**Extracted entries:**
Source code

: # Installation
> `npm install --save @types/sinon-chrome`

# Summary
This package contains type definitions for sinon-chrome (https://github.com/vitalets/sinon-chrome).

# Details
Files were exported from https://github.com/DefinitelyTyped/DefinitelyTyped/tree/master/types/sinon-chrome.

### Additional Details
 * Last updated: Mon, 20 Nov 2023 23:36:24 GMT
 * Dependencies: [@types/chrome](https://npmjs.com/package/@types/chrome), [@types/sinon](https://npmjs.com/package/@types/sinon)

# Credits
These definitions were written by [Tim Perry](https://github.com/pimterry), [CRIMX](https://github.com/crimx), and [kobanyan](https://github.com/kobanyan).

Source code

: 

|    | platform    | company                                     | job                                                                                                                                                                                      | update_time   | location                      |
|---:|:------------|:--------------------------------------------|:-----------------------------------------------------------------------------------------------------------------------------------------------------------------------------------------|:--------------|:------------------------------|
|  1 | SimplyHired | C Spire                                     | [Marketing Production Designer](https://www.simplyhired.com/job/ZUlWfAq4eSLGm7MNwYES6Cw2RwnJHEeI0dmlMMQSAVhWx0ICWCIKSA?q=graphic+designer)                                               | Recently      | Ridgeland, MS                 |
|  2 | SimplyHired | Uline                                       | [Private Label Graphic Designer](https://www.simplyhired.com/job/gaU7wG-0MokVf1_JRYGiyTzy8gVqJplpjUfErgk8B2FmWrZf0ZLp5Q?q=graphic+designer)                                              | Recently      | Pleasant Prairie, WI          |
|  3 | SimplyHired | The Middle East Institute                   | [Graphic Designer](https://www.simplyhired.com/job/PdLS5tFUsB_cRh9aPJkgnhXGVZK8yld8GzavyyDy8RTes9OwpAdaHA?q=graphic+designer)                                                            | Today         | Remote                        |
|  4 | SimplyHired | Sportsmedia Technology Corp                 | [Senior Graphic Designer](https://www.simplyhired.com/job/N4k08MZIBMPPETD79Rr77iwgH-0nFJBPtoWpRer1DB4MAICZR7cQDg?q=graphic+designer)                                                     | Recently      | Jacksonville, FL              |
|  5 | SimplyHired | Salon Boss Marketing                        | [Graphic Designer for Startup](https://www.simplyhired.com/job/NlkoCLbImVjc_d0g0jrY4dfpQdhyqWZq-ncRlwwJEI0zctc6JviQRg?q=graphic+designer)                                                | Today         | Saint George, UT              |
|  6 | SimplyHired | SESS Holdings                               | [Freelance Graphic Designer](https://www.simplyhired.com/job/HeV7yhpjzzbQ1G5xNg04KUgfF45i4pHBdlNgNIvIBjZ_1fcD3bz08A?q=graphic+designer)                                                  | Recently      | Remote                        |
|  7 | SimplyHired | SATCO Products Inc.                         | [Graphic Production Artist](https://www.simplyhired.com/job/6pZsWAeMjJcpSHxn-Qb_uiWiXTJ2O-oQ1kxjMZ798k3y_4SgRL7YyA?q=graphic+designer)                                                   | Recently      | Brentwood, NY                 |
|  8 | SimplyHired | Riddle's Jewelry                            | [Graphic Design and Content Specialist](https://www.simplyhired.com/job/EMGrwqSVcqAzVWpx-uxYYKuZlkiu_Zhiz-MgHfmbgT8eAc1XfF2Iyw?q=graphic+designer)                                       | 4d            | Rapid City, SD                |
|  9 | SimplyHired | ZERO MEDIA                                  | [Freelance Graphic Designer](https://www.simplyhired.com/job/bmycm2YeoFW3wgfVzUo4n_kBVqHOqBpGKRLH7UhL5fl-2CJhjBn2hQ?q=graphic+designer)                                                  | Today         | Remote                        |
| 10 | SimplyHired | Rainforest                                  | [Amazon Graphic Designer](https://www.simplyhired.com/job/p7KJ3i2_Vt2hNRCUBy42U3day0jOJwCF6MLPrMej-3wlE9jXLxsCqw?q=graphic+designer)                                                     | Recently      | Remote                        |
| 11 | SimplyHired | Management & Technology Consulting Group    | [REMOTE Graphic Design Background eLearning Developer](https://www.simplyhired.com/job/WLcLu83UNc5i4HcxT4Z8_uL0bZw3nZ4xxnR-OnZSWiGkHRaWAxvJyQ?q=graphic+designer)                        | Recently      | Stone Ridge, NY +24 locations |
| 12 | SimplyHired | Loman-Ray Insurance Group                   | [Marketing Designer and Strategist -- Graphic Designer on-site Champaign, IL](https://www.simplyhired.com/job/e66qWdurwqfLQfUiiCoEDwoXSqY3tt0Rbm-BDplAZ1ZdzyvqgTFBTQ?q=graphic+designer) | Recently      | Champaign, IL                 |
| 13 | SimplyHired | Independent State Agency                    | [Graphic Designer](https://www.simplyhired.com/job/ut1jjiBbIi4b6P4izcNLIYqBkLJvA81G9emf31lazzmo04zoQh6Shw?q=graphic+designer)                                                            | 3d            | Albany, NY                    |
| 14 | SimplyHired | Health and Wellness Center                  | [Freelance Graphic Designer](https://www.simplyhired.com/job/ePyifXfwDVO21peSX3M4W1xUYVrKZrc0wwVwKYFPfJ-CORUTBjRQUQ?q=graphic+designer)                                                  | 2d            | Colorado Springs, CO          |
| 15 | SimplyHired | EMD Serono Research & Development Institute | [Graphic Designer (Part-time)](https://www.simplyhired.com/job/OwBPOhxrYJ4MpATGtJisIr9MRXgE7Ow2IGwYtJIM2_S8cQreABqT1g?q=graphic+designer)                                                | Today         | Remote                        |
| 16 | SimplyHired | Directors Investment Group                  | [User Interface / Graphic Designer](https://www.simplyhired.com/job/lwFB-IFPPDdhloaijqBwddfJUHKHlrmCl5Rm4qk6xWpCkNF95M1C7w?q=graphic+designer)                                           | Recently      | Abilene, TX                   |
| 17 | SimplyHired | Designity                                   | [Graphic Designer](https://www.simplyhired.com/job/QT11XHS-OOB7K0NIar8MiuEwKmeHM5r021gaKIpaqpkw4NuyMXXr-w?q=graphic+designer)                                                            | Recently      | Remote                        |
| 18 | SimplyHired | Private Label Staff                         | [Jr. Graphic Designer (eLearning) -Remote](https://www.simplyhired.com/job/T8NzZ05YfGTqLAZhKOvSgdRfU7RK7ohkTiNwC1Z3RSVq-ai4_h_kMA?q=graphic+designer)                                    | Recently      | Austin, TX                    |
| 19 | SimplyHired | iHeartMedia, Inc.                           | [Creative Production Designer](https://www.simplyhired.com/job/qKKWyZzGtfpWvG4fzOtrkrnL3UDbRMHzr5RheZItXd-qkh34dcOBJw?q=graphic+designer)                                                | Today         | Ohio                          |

**What you are asked to do:** Within the data above, pick out all lines holding the word "were".

**Answer to this problem:**
Files were exported from https://github.com/DefinitelyTyped/DefinitelyTyped/tree/master/types/sinon-chrome.
These definitions were written by [Tim Perry](https://github.com/pimterry), [CRIMX](https://github.com/crimx), and [kobanyan](https://github.com/kobanyan).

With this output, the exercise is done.